* [Data]
↓

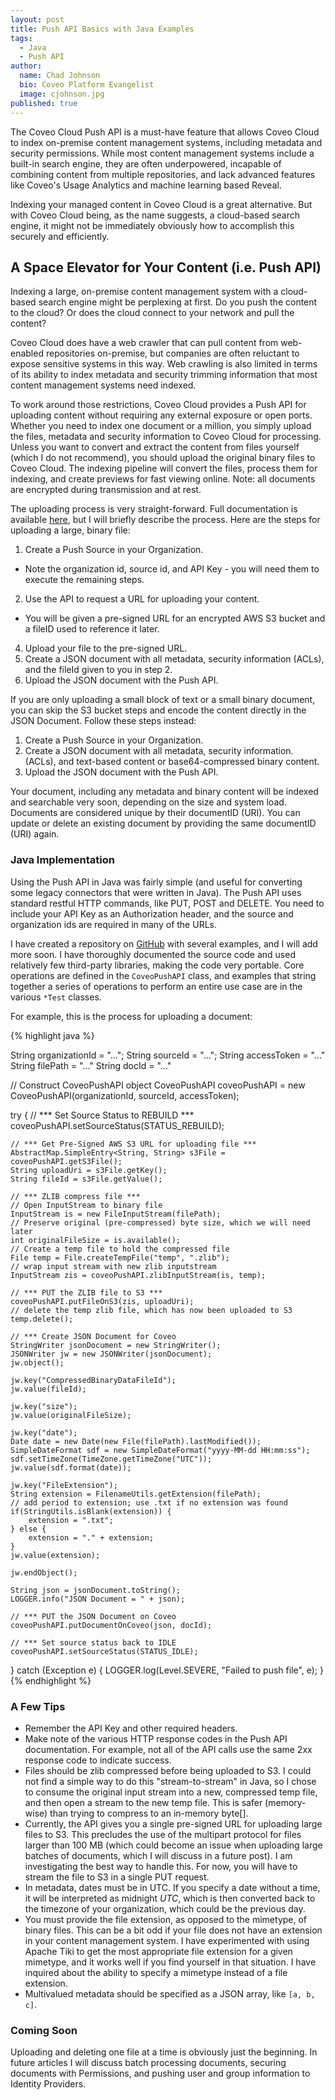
 ```yaml
---
layout: post
title: Push API Basics with Java Examples
tags:
  - Java
  - Push API
author:
  name: Chad Johnson
  bio: Coveo Platform Evangelist
  image: cjohnson.jpg
published: true
---
```


The Coveo Cloud Push API is a must-have feature that allows Coveo Cloud to index on-premise content management systems, including metadata and security permissions. While most content management systems include a built-in search engine, they are often underpowered, incapable of combining content from multiple repositories, and lack advanced features like Coveo's Usage Analytics and machine learning based Reveal.

<!-- more -->

Indexing your managed content in Coveo Cloud is a great alternative.  But with Coveo Cloud being, as the name suggests, a cloud-based search engine, it might not be immediately obviously how to accomplish this securely and efficiently.

## A Space Elevator for Your Content (i.e. Push API)

Indexing a large, on-premise content management system with a cloud-based search engine might be perplexing at first.  Do you push the content to the cloud?  Or does the cloud connect to your network and pull the content?  

Coveo Cloud does have a web crawler that can pull content from web-enabled repositories on-premise, but companies are often reluctant to expose sensitive systems in this way.  Web crawling is also limited in terms of its ability to index metadata and security trimming information that most content management systems need indexed.  

To work around those restrictions, Coveo Cloud provides a Push API for uploading content without requiring any external exposure or open ports.  Whether you need to index one document or a million, you simply upload the files, metadata and security information to Coveo Cloud for processing.  Unless you want to convert and extract the content from files yourself (which I do not recommend), you should upload the original binary files to Coveo Cloud.  The indexing pipeline will convert the files, process them for indexing, and create previews for fast viewing online.  Note: all documents are encrypted during transmission and at rest.

The uploading process is very straight-forward.  Full documentation is available [here](https://developers.coveo.com/display/CloudPlatform/Push+API+Usage+Overview), but I will briefly describe the process.  Here are the steps for uploading a large, binary file:

1. Create a Push Source in your Organization.
 * Note the organization id, source id, and API Key - you will need them to execute the remaining steps.
2. Use the API to request a URL for uploading your content.
 * You will be given a pre-signed URL for an encrypted AWS S3 bucket and a fileID used to reference it later.
4. Upload your file to the pre-signed URL.
5. Create a JSON document with all metadata, security information (ACLs), and the fileId given to you in step 2.
6. Upload the JSON document with the Push API.

If you are only uploading a small block of text or a small binary document, you can skip the S3 bucket steps and encode the content directly in the JSON Document.  Follow these steps instead:

1. Create a Push Source in your Organization.
2. Create a JSON document with all metadata, security information. (ACLs), and text-based content or base64-compressed binary content.
3. Upload the JSON document with the Push API.

Your document, including any metadata and binary content will be indexed and searchable very soon, depending on the size and system load.  Documents are considered unique by their documentID (URI).  You can update or delete an existing document by providing the same documentID (URI) again.

### Java Implementation

Using the Push API in Java was fairly simple (and useful for converting some legacy connectors that were written in Java).  The Push API uses standard restful HTTP commands, like PUT, POST and DELETE.  You need to include your API Key as an Authorization header, and the source and organization ids are required in many of the URLs.  

I have created a repository on [GitHub](https://github.com/coveo/pushapi-java) with several examples, and I will add more soon.  I have thoroughly documented the source code and used relatively few third-party libraries, making the code very portable.  Core operations are defined in the `CoveoPushAPI` class, and examples that string together a series of operations to perform an entire use case are in the various `*Test` classes.

For example, this is the process for uploading a document:

{% highlight java %}

String organizationId = "...";
String sourceId = "...";
String accessToken = "..."
String filePath = "..."
String docId = "..."

// Construct CoveoPushAPI object
CoveoPushAPI coveoPushAPI = new CoveoPushAPI(organizationId, sourceId, accessToken);

try {
    // *** Set Source Status to REBUILD ***
    coveoPushAPI.setSourceStatus(STATUS_REBUILD);

    // *** Get Pre-Signed AWS S3 URL for uploading file ***
    AbstractMap.SimpleEntry<String, String> s3File = coveoPushAPI.getS3File();
    String uploadUri = s3File.getKey();
    String fileId = s3File.getValue();

    // *** ZLIB compress file ***
    // Open InputStream to binary file
    InputStream is = new FileInputStream(filePath);
    // Preserve original (pre-compressed) byte size, which we will need later
    int originalFileSize = is.available();
    // Create a temp file to hold the compressed file
    File temp = File.createTempFile("temp", ".zlib");
    // wrap input stream with new zlib inputstream
    InputStream zis = coveoPushAPI.zlibInputStream(is, temp);

    // *** PUT the ZLIB file to S3 ***
    coveoPushAPI.putFileOnS3(zis, uploadUri);
    // delete the temp zlib file, which has now been uploaded to S3
    temp.delete();

    // *** Create JSON Document for Coveo
    StringWriter jsonDocument = new StringWriter();
    JSONWriter jw = new JSONWriter(jsonDocument);
    jw.object();

    jw.key("CompressedBinaryDataFileId");
    jw.value(fileId);

    jw.key("size");
    jw.value(originalFileSize);

    jw.key("date");
    Date date = new Date(new File(filePath).lastModified());
    SimpleDateFormat sdf = new SimpleDateFormat("yyyy-MM-dd HH:mm:ss");
    sdf.setTimeZone(TimeZone.getTimeZone("UTC"));
    jw.value(sdf.format(date));

    jw.key("FileExtension");
    String extension = FilenameUtils.getExtension(filePath);
    // add period to extension; use .txt if no extension was found
    if(StringUtils.isBlank(extension)) {
        extension = ".txt";
    } else {
        extension = "." + extension;
    }
    jw.value(extension);

    jw.endObject();

    String json = jsonDocument.toString();
    LOGGER.info("JSON Document = " + json);

    // *** PUT the JSON Document on Coveo
    coveoPushAPI.putDocumentOnCoveo(json, docId);

    // *** Set source status back to IDLE
    coveoPushAPI.setSourceStatus(STATUS_IDLE);


} catch (Exception e) {
    LOGGER.log(Level.SEVERE, "Failed to push file", e);
}
{% endhighlight %}

### A Few Tips

* Remember the API Key and other required headers.
* Make note of the various HTTP response codes in the Push API documentation.  For example, not all of the API calls use the same 2xx response code to indicate success.
* Files should be zlib compressed before being uploaded to S3.  I could not find a simple way to do this "stream-to-stream" in Java, so I chose to consume the original input stream into a new, compressed temp file, and then open a stream to the new temp file.  This is safer (memory-wise) than trying to compress to an in-memory byte[].
* Currently, the API gives you a single pre-signed URL for uploading large files to S3.  This precludes the use of the multipart protocol for files larger than 100 MB (which could become an issue when uploading large batches of documents, which I will discuss in a future post).  I am investigating the best way to handle this.  For now, you will have to stream the file to S3 in a single PUT request.
* In metadata, dates must be in UTC.  If you specify a date without a time, it will be interpreted as midnight *UTC*, which is then converted back to the timezone of your organization, which could be the previous day.
* You must provide the file extension, as opposed to the mimetype, of binary files.  This can be a bit odd if your file does not have an extension in your content management system.  I have experimented with using Apache Tiki to get the most appropriate file extension for a given mimetype, and it works well if you find yourself in that situation.  I have inquired about the ability to specify a mimetype instead of a file extension.
* Multivalued metadata should be specified as a JSON array, like `[a, b, c]`.

### Coming Soon

Uploading and deleting one file at a time is obviously just the beginning.  In future articles I will discuss batch processing documents, securing documents with Permissions, and pushing user and group information to Identity Providers.
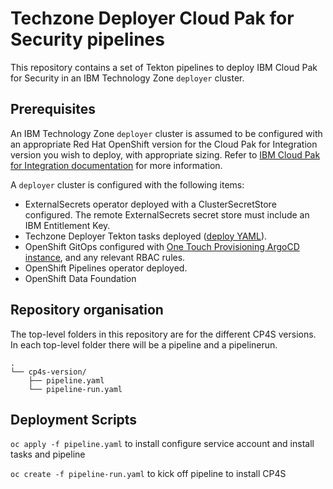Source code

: # Techzone Deployer Cloud Pak for Security pipelines

This repository contains a set of Tekton pipelines to deploy IBM Cloud Pak for Security in an IBM Technology Zone `deployer` cluster.

## Prerequisites

An IBM Technology Zone `deployer` cluster is assumed to be configured with an appropriate Red Hat OpenShift version for the Cloud Pak for Integration version you wish to deploy, with appropriate sizing. Refer to [IBM Cloud Pak for Integration documentation](https://www.ibm.com/docs/en/cloud-paks/cp-integration/2022.4) for more information.

A `deployer` cluster is configured with the following items:

- ExternalSecrets operator deployed with a ClusterSecretStore configured. The remote ExternalSecrets secret store must include an IBM Entitlement Key.
- Techzone Deployer Tekton tasks deployed ([deploy YAML](https://github.com/cloud-native-toolkit/deployer-tekton-tasks/blob/main/argocd.yaml)).
- OpenShift GitOps configured with [One Touch Provisioning ArgoCD instance](https://github.com/one-touch-provisioning/otp-gitops), and any relevant RBAC rules.
- OpenShift Pipelines operator deployed.
- OpenShift Data Foundation

## Repository organisation

The top-level folders in this repository are for the different CP4S versions. In each top-level folder there will be a pipeline and a pipelinerun.

```
.
└── cp4s-version/
    ├── pipeline.yaml
    └── pipeline-run.yaml
```

## Deployment Scripts

`oc apply -f pipeline.yaml` to install configure service account and install tasks and pipeline

`oc create -f pipeline-run.yaml` to kick off pipeline to install CP4S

↑

* [Work order]
The lines above from the one with "the remaining steps." through the one with "6. Upload the" are to be duplicated exactly, ends included, with nothing added.

* [Answer to this task]
 * Note the organization id, source id, and API Key - you will need them to execute the remaining steps.
2. Use the API to request a URL for uploading your content.
 * You will be given a pre-signed URL for an encrypted AWS S3 bucket and a fileID used to reference it later.
4. Upload your file to the pre-signed URL.
5. Create a JSON document with all metadata, security information (ACLs), and the fileId given to you in step 2.
6. Upload the JSON document with the Push API.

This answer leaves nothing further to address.